# Problem description
Print nothing except the lines of the listing below from the line with "on the problem." to the line with "is slowing down.", each exactly as written, both ends included.

------------

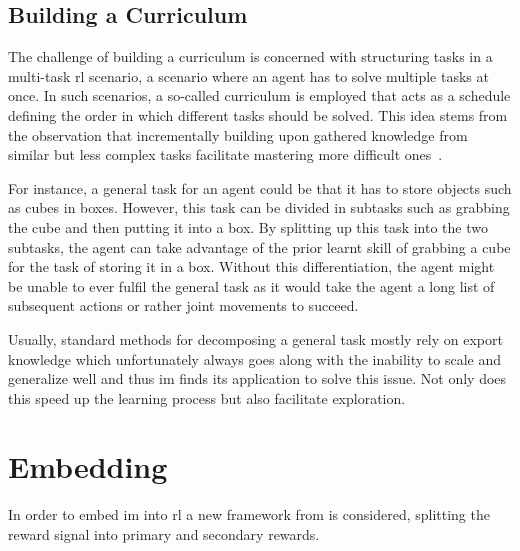 \documentclass[draft,final]{vutinfth} %
\begin{document}
    \subsection{Building a Curriculum}
    The challenge of building a curriculum is concerned with structuring tasks in a multi-task \gls{rl} scenario, a scenario where an agent has to solve multiple tasks at once.
    In such scenarios, a so-called curriculum is employed that acts as a schedule defining the order in which different tasks should be solved.
    This idea stems from the observation that incrementally building upon gathered knowledge from similar but less complex tasks facilitate mastering more difficult ones~\citep{aubret_survey_2019}.

    For instance, a general task for an agent could be that it has to store objects such as cubes in boxes.
    However, this task can be divided in subtasks such as grabbing the cube and then putting it into a box.
    By splitting up this task into the two subtasks, the agent can take advantage of the prior learnt skill of grabbing a cube for the task of storing it in a box.
    Without this differentiation, the agent might be unable to ever fulfil the general task as it would take the agent a long list of subsequent actions or rather joint movements to succeed.

    Usually, standard methods for decomposing a general task mostly rely on export knowledge which unfortunately always goes along with the inability to scale and generalize well and thus \gls{im} finds its application to solve this issue.
    Not only does this speed up the learning process but also facilitate exploration.


    \section{Embedding}

    In order to embed \gls{im} into \gls{rl} a new framework from \citeauthor{singh_intrinsically_2010} is considered, splitting the reward signal into primary and secondary rewards.
\end{document}

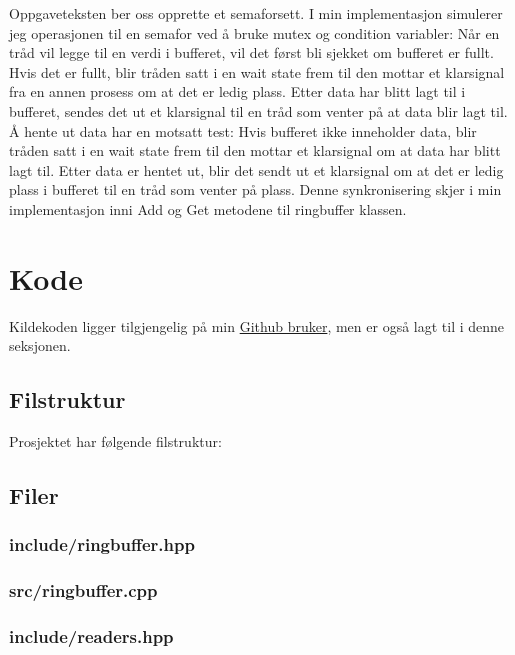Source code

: \documentclass[a4paper, 12pt]{article}
\begin{document}
    Oppgaveteksten ber oss opprette et semaforsett. I min implementasjon simulerer jeg operasjonen til en semafor ved å bruke mutex og condition variabler: Når en tråd vil legge til en verdi i bufferet, vil det først bli sjekket om bufferet er fullt. Hvis det er fullt, blir tråden satt i en wait state frem til den mottar et klarsignal fra en annen prosess om at det er ledig plass. Etter data har blitt lagt til i bufferet, sendes det ut et klarsignal til en tråd som venter på at data blir lagt til. Å hente ut data har en motsatt test: Hvis bufferet ikke inneholder data, blir tråden satt i en wait state frem til den mottar et klarsignal om at data har blitt lagt til. Etter data er hentet ut, blir det sendt ut et klarsignal om at det er ledig plass i bufferet til en tråd som venter på plass. Denne synkronisering skjer i min implementasjon inni Add og Get metodene til ringbuffer klassen.

    \section{Kode}
    Kildekoden ligger tilgjengelig på min {\color{cyan}\href{https://github.com/rubensorensen/ringbuffer}{Github bruker}}, men er også lagt til i denne seksjonen.

    \subsection{Filstruktur}
    Prosjektet har følgende filstruktur:

    \subsection{Filer}
    \subsubsection{include/ringbuffer.hpp}
    
    \clearpage
    \subsubsection{src/ringbuffer.cpp}
    
    \clearpage
    \subsubsection{include/readers.hpp}
    
    \clearpage
\end{document}
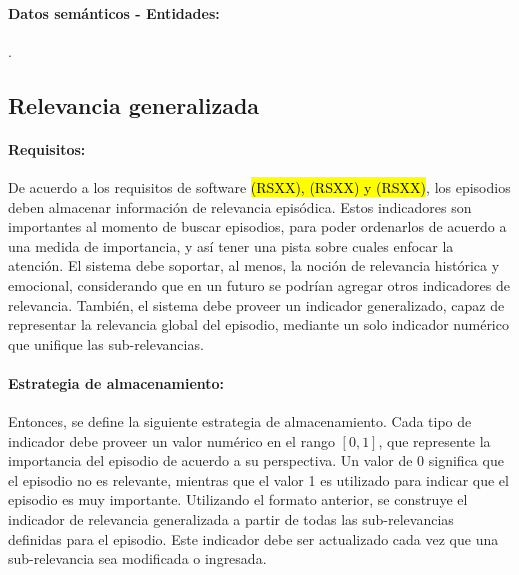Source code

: 

\paragraph{Datos semánticos - Entidades:}
.





\subsection{Relevancia generalizada}

\paragraph{Requisitos:}
De acuerdo a los requisitos de software \hl{(RSXX), (RSXX) y (RSXX)}, los episodios deben almacenar información de relevancia episódica. Estos indicadores son importantes al momento de buscar episodios, para poder ordenarlos de acuerdo a una medida de importancia, y así tener una pista sobre cuales enfocar la atención. El sistema debe soportar, al menos, la noción de relevancia histórica y emocional, considerando que en un futuro se podrían agregar otros indicadores de relevancia. También, el sistema debe proveer un indicador generalizado, capaz de representar la relevancia global del episodio, mediante un solo indicador numérico que unifique las sub-relevancias.


\paragraph{Estrategia de almacenamiento:}
Entonces, se define la siguiente estrategia de almacenamiento. Cada tipo de indicador debe proveer un valor numérico en el rango $[0, 1]$, que represente la importancia del episodio de acuerdo a su perspectiva. Un valor de 0 significa que el episodio no es relevante, mientras que el valor 1 es utilizado para indicar que el episodio es muy importante. Utilizando el formato anterior, se construye el indicador de relevancia generalizada a partir de todas las sub-relevancias definidas para el episodio. Este indicador debe ser actualizado cada vez que una sub-relevancia sea modificada o ingresada.


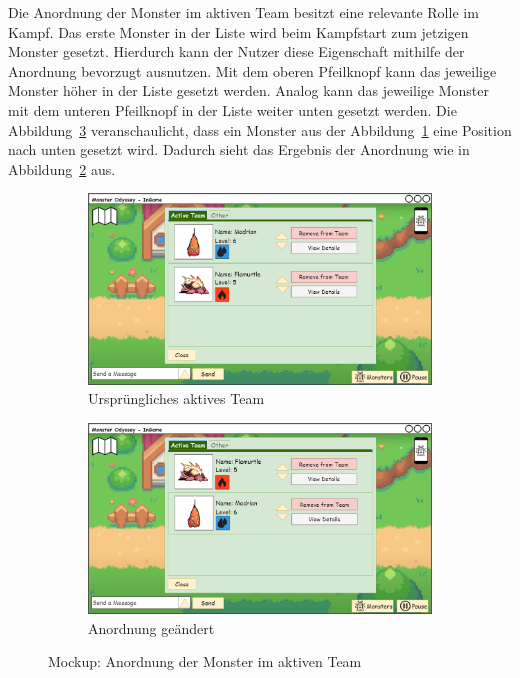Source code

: Die Anordnung der Monster im aktiven Team besitzt eine relevante Rolle im Kampf. 
Das erste Monster in der Liste wird beim Kampfstart zum jetzigen Monster gesetzt. Hierdurch kann der Nutzer diese Eigenschaft mithilfe der Anordnung bevorzugt ausnutzen. 
Mit dem oberen Pfeilknopf kann das jeweilige Monster höher in der Liste gesetzt werden. Analog kann das jeweilige Monster mit dem unteren Pfeilknopf in der Liste weiter unten gesetzt werden. Die Abbildung~\ref{fig: Anordnung der Monster im aktiven Team} veranschaulicht, dass ein Monster aus der Abbildung~\ref{fig: Ursprüngliches aktives Team} eine Position nach unten gesetzt wird. Dadurch sieht das Ergebnis der Anordnung wie in Abbildung~\ref{fig: Anordnung geändert} aus.
\begin{figure}[H]
    \centering
    \begin{subfigure}[b]{0.4\textwidth}
        \includegraphics[width=\textwidth]{images/mockups/Monster/IngameMonsterMonster.png}
        \caption{Ursprüngliches aktives Team}
        \label{fig: Ursprüngliches aktives Team}
    \end{subfigure}
    \hfill
    \begin{subfigure}[b]{0.4\textwidth}
        \includegraphics[width=\textwidth]{images/mockups/Monster/IngameMonsterMoved.png}
        \caption{Anordnung geändert}
        \label{fig: Anordnung geändert}
    \end{subfigure}
    \caption{Mockup: Anordnung der Monster im aktiven Team}
    \label{fig: Anordnung der Monster im aktiven Team}
\end{figure}
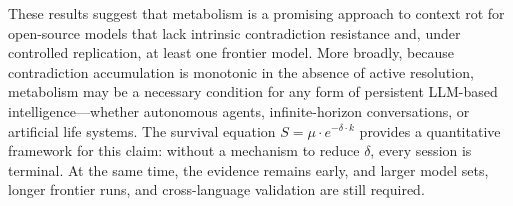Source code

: \documentclass[11pt,a4paper]{article}
\begin{document}
These results suggest that metabolism is a promising approach to context rot for open-source models that lack intrinsic contradiction resistance and, under controlled replication, at least one frontier model.
More broadly, because contradiction accumulation is monotonic in the absence of active resolution, metabolism may be a necessary condition for any form of persistent LLM-based intelligence---whether autonomous agents, infinite-horizon conversations, or artificial life systems.
The survival equation $S = \mu \cdot e^{-\delta \cdot k}$ provides a quantitative framework for this claim: without a mechanism to reduce $\delta$, every session is terminal.
At the same time, the evidence remains early, and larger model sets, longer frontier runs, and cross-language validation are still required.


\end{document}
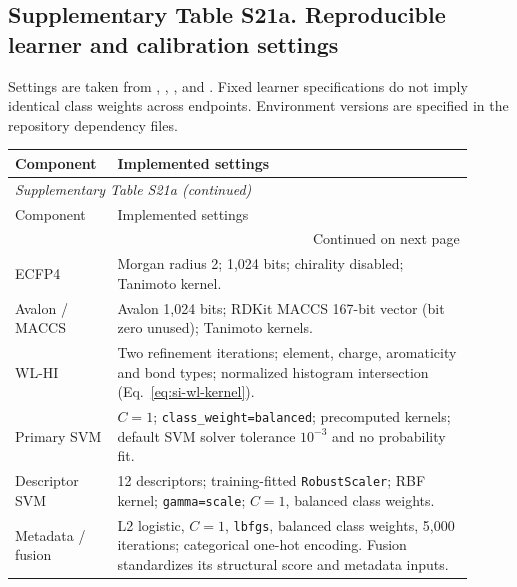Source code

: \subsection*{Supplementary Table S21a. Reproducible learner and calibration settings}

Settings are taken from , , ,  and . Fixed learner specifications do not imply identical class weights across endpoints. Environment versions are specified in the repository dependency files.

\begingroup\small\setlength{\tabcolsep}{4pt}

\begin{longtable}{p{0.19\linewidth}p{0.72\linewidth}}

\toprule Component & Implemented settings \\ \midrule\endfirsthead

\multicolumn{2}{l}{\textit{Supplementary Table S21a (continued)}} \\

\toprule Component & Implemented settings \\ \midrule\endhead

\midrule\multicolumn{2}{r}{Continued on next page}\\\endfoot\bottomrule\endlastfoot

ECFP4 & Morgan radius 2; 1,024 bits; chirality disabled; Tanimoto kernel. \\

Avalon / MACCS & Avalon 1,024 bits; RDKit MACCS 167-bit vector (bit zero unused); Tanimoto kernels. \\

WL-HI & Two refinement iterations; element, charge, aromaticity and bond types; normalized histogram intersection (Eq.~\eqref{eq:si-wl-kernel}). \\

Primary SVM & $C=1$; \texttt{class\_weight=balanced}; precomputed kernels; default SVM solver tolerance $10^{-3}$ and no probability fit. \\

Descriptor SVM & 12 descriptors; training-fitted \texttt{RobustScaler}; RBF kernel; \texttt{gamma=scale}; $C=1$, balanced class weights. \\

Metadata / fusion & L2 logistic, $C=1$, \texttt{lbfgs}, balanced class weights, 5,000 iterations; categorical one-hot encoding. Fusion standardizes its structural score and metadata inputs. \\


\end{longtable}
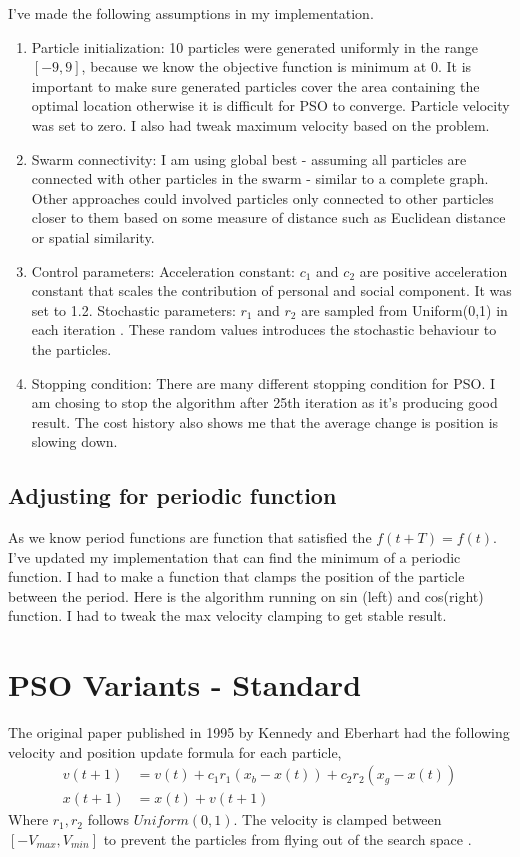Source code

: \documentclass{article}
\begin{document}
I've made the following assumptions in my implementation.
\begin{enumerate}
  \item Particle initialization: 10 particles were generated uniformly in the range $[-9, 9]$, because we know the objective function is minimum at 0. It is important to make sure generated particles cover the area containing the optimal location otherwise it is difficult for PSO to converge. Particle velocity was set to zero. I also had tweak maximum velocity based on the problem.
  \item Swarm connectivity: I am using global best - assuming all particles are connected with other particles in the swarm - similar to a complete graph. Other approaches could involved particles only connected to other particles closer to them based on some measure of distance such as Euclidean distance or spatial similarity.
  \item Control parameters: 
  \subitem Acceleration constant: $c_1$ and $c_2$ are positive acceleration constant that scales the contribution of personal and social component. It was  set to 1.2.
  \subitem Stochastic parameters: $r_1$ and $r_2$ are sampled from Uniform(0,1) in each iteration \cite{engelbrecht2007computational}. These random values introduces the stochastic behaviour to the particles.
  \item Stopping condition: There are many different stopping condition for PSO. I am chosing to stop the algorithm after 25th iteration as it's producing good result. The cost history also shows me that the average change is position is slowing down.
\end{enumerate}

\subsection{Adjusting for periodic function}
As we know period functions are function that satisfied the $f(t + T) = f(t)$. I've updated my implementation that can find the minimum of a  periodic function. I had to make a function that clamps the position of the particle between the period. Here is the algorithm running on sin (left) and cos(right) function. I had to tweak the max velocity clamping to get stable result.


\section{PSO Variants - Standard}
The original paper published in 1995 by Kennedy and Eberhart had the following velocity and position update formula for each particle, 
\begin{align*}
v(t+1) &= v(t) + c_1r_1(x_b - x(t)) + c_2r_2(x_g - x(t)) \\
x(t+1) &= x(t) + v(t+1) 
\end{align*}
Where $r_1, r_2$ follows $Uniform(0,1)$. The velocity is clamped between $[-V_{max}, V_{min}]$ to prevent the particles from flying out of the search space \cite{kennedy1995particle}.
\end{document}
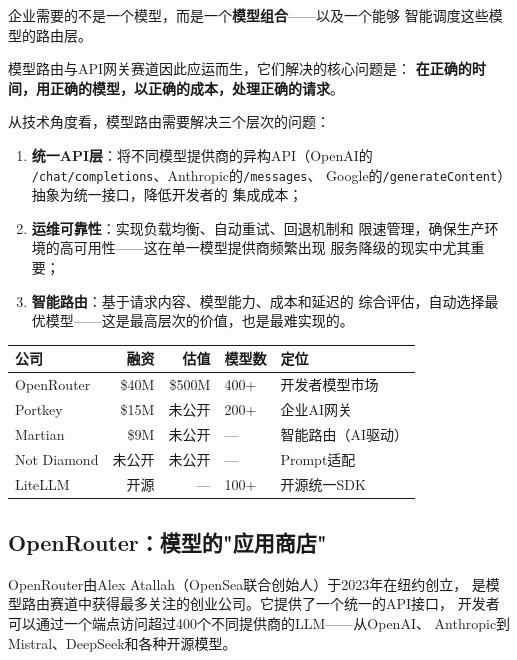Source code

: 企业需要的不是一个模型，而是一个\textbf{模型组合}——以及一个能够
智能调度这些模型的路由层。

模型路由与API网关赛道因此应运而生，它们解决的核心问题是：
\textbf{在正确的时间，用正确的模型，以正确的成本，处理正确的请求}。

从技术角度看，模型路由需要解决三个层次的问题：
\begin{enumerate}
  \item \textbf{统一API层}：将不同模型提供商的异构API（OpenAI的
    \texttt{/chat/completions}、Anthropic的\texttt{/messages}、
    Google的\texttt{/generateContent}）抽象为统一接口，降低开发者的
    集成成本；
  \item \textbf{运维可靠性}：实现负载均衡、自动重试、回退机制和
    限速管理，确保生产环境的高可用性——这在单一模型提供商频繁出现
    服务降级的现实中尤其重要；
  \item \textbf{智能路由}：基于请求内容、模型能力、成本和延迟的
    综合评估，自动选择最优模型——这是最高层次的价值，也是最难实现的。
\end{enumerate}

\begin{keybox}[模型路由赛道核心数据对比]
\small
\begin{tabularx}{\textwidth}{l r r l l}
\toprule
\rowcolor{figLightGray}
\textbf{公司} & \textbf{融资} & \textbf{估值} & \textbf{模型数} & \textbf{定位} \\
\midrule
OpenRouter  & \$40M  & \$500M  & 400+  & 开发者模型市场 \\
Portkey     & \$15M  & 未公开  & 200+  & 企业AI网关 \\
Martian     & \$9M   & 未公开  & ---   & 智能路由（AI驱动） \\
Not Diamond & 未公开 & 未公开  & ---   & Prompt适配 \\
LiteLLM     & 开源   & ---     & 100+  & 开源统一SDK \\
\bottomrule
\end{tabularx}
\end{keybox}

\subsection{OpenRouter：模型的"应用商店"}
\label{subsec:openrouter}

OpenRouter由Alex Atallah（OpenSea联合创始人）于2023年在纽约创立，
是模型路由赛道中获得最多关注的创业公司。它提供了一个统一的API接口，
开发者可以通过一个端点访问超过400个不同提供商的LLM——从OpenAI、
Anthropic到Mistral、DeepSeek和各种开源模型。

------------

# Exercise solution
  \item Particle initialization: 10 particles were generated uniformly in the range $[-9, 9]$, because we know the objective function is minimum at 0. It is important to make sure generated particles cover the area containing the optimal location otherwise it is difficult for PSO to converge. Particle velocity was set to zero. I also had tweak maximum velocity based on the problem.
  \item Swarm connectivity: I am using global best - assuming all particles are connected with other particles in the swarm - similar to a complete graph. Other approaches could involved particles only connected to other particles closer to them based on some measure of distance such as Euclidean distance or spatial similarity.
  \item Control parameters: 
  \subitem Acceleration constant: $c_1$ and $c_2$ are positive acceleration constant that scales the contribution of personal and social component. It was  set to 1.2.
  \subitem Stochastic parameters: $r_1$ and $r_2$ are sampled from Uniform(0,1) in each iteration \cite{engelbrecht2007computational}. These random values introduces the stochastic behaviour to the particles.
  \item Stopping condition: There are many different stopping condition for PSO. I am chosing to stop the algorithm after 25th iteration as it's producing good result. The cost history also shows me that the average change is position is slowing down.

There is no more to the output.